[Saved data entries]

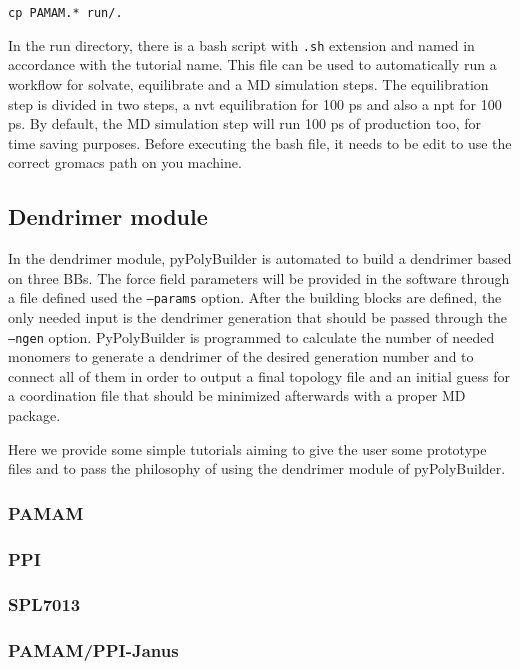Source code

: \documentclass[12pt]{article}
\begin{document}
\begin{lstlisting}
cp PAMAM.* run/.
\end{lstlisting}

In the run directory, there is a bash script with \texttt{.sh} extension and named in accordance with the tutorial name.
This file can be used to automatically run a workflow for solvate, equilibrate and a MD simulation steps.
The equilibration step is divided in two steps, a nvt equilibration for 100 ps and also a npt for 100 ps.
By default, the MD simulation step will run 100 ps of production too, for time saving purposes.
Before executing the bash file, it needs to be edit to use the correct gromacs path on you machine.

\subsection{Dendrimer module}
In the dendrimer module, pyPolyBuilder is automated to build a dendrimer based on three BBs.
The force field parameters will be provided in the software through a file defined used the \texttt{--params} option.
After the building blocks are defined, the only needed input is the dendrimer generation that should be passed through the \texttt{--ngen} option.
PyPolyBuilder is programmed to calculate the number of needed monomers to generate a dendrimer of the desired generation number and to connect all of them in order to output a final topology file and an initial guess for a coordination file that should be minimized afterwards with a proper MD package.

Here we provide some simple tutorials aiming to give the user some prototype files and to pass the philosophy of using the dendrimer module of pyPolyBuilder.

\subsubsection{PAMAM}

\clearpage

\subsubsection{PPI}

\clearpage

\subsubsection{SPL7013}

\clearpage

\subsubsection{PAMAM/PPI-Janus}
\label{PAMAM/PPI-Janus}

\clearpage
\end{document}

## Task to complete
The answer must be every line of the data that holds the word "should".

## Task result
After the building blocks are defined, the only needed input is the dendrimer generation that should be passed through the \texttt{--ngen} option.
PyPolyBuilder is programmed to calculate the number of needed monomers to generate a dendrimer of the desired generation number and to connect all of them in order to output a final topology file and an initial guess for a coordination file that should be minimized afterwards with a proper MD package.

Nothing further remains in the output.